Second, since in the DAG, there are no loops, so  $\Delta S_k$  cannot be empty until all the instructions are completed. And because S is limited, we have S' = S by at most |S| steps. Thus both processors can finish S at the same time.

### 4 Limited Resources

In this section, we suppose the resources in processors, e.g. function units or CDBs, may be limited. Then there are potential structural hazards. We first suppose function units are limited but the CDBs are still infinite. Then we discuss the optimality when CDBs are also limited.

# 4.1 Limited Function Units and Infinite CDBs

In this section, we suppose there are only limited functions units for Tomasulo's processor and reference processor. So there are potential structural conflicts when dispatching. Since the number of CDBs is unlimited, no CDB conflicts will happen (in fact it's enough for each function unit has its own CDB).

We first show that constrained optimality is not always true if we only have limited function units.

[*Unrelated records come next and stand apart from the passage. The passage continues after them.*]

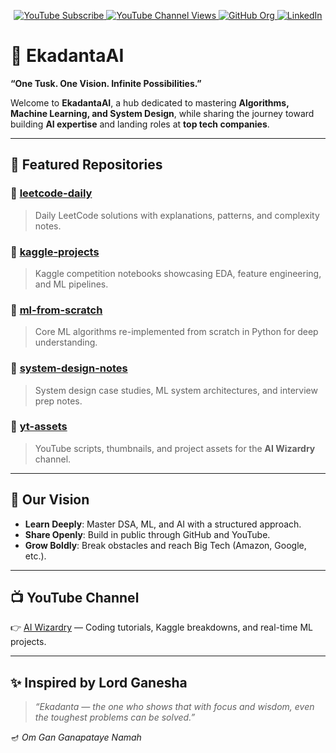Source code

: <p align="center">
  <!-- YouTube -->
  <a href="https://www.youtube.com/@AIWizardry277?sub_confirmation=1">
    <img alt="YouTube Subscribe" src="https://img.shields.io/badge/YouTube-Subscribe-red?logo=youtube">
  </a>
  <!-- Replace CHANNEL_ID if you want live view stats -->
  <a href="https://www.youtube.com/@AIWizardry277" title="Channel views">
    <img alt="YouTube Channel Views" src="https://img.shields.io/youtube/channel/views/CHANNEL_ID?style=social&logo=youtube">
  </a>
  <!-- GitHub Org -->
  <a href="https://github.com/EkadantaAI">
    <img alt="GitHub Org" src="https://img.shields.io/badge/GitHub-EkadantaAI-black?logo=github">
  </a>
  <!-- LinkedIn (optional: put your profile URL) -->
  <a href="https://www.linkedin.com/in/YOUR-LINKEDIN-SLUG/">
    <img alt="LinkedIn" src="https://img.shields.io/badge/LinkedIn-Connect-blue?logo=linkedin">
  </a>
</p>

# 🐘 EkadantaAI  

**“One Tusk. One Vision. Infinite Possibilities.”**  

Welcome to **EkadantaAI**, a hub dedicated to mastering **Algorithms, Machine Learning, and System Design**, while sharing the journey toward building **AI expertise** and landing roles at **top tech companies**.  

---

## 📌 Featured Repositories  

### 🔹 [leetcode-daily](https://github.com/EkadantaAI/leetcode-daily)  
> Daily LeetCode solutions with explanations, patterns, and complexity notes.  

### 🔹 [kaggle-projects](https://github.com/EkadantaAI/kaggle-projects)  
> Kaggle competition notebooks showcasing EDA, feature engineering, and ML pipelines.  

### 🔹 [ml-from-scratch](https://github.com/EkadantaAI/ml-from-scratch)  
> Core ML algorithms re-implemented from scratch in Python for deep understanding.  

### 🔹 [system-design-notes](https://github.com/EkadantaAI/system-design-notes)  
> System design case studies, ML system architectures, and interview prep notes.  

### 🔹 [yt-assets](https://github.com/EkadantaAI/yt-assets)  
> YouTube scripts, thumbnails, and project assets for the **AI Wizardry** channel.  

---

## 🎯 Our Vision  
- **Learn Deeply**: Master DSA, ML, and AI with a structured approach.  
- **Share Openly**: Build in public through GitHub and YouTube.  
- **Grow Boldly**: Break obstacles and reach Big Tech (Amazon, Google, etc.).  

---

## 📺 YouTube Channel  
👉 [AI Wizardry](https://www.youtube.com/@AIWizardry277) — Coding tutorials, Kaggle breakdowns, and real-time ML projects.  

---

## ✨ Inspired by Lord Ganesha  
> *“Ekadanta — the one who shows that with focus and wisdom, even the toughest problems can be solved.”*  

🪔 *Om Gan Ganapataye Namah*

**Proposition3**: The Tomasulo's processor cannot always achieve the constrained optimality if there are only limited function units.

We prove this by showing a counterexample. Suppose there are three instructions already issued to the reservation stations, as shown in figure 5. At some cycle, the first instruction completes and the next two instructions are ready to dispatch. But there are only one adder and one multiplier. So a structural hazard happens and the scheduler has to decide which instruction should be dispatched first.



Since Tomasulo's scheduler has no idea about the instructions in the instruction buffer, we will show that no matter which instruction the scheduler dispatches first, it may not be optimal.

Without loss of generality, we can suppose instruction  $\langle 1 \rangle$  is dispatched first. Then we can construct such a case: the issue buffer has only one instruction MUL R8, R6, R9. Thus the DAG is like figure 6.



Figure 6: DAG for the Four Instructions

The instruction  $\langle 3 \rangle$  cannot start until both  $\langle 1 \rangle$  and  $\langle 2 \rangle$  complete. That means the cycles for Tomasulo's processor to finish the instructions is 20. But the constrained reference processor has the magic to know what the not-issued instructions are. Thus in this case it will dispatch instruction  $\langle 2 \rangle$  first and complete all the instructions in 17 cycles.

Again, this is a little unfair, because the practical processor cannot schedule based on the instruction not issued yet. We need to restrict the reference model. Then we get the local reference processor.

**Local reference processor:** If we don't allow the constrained reference processor to schedule based on the instructions not issued, we get the local reference processor.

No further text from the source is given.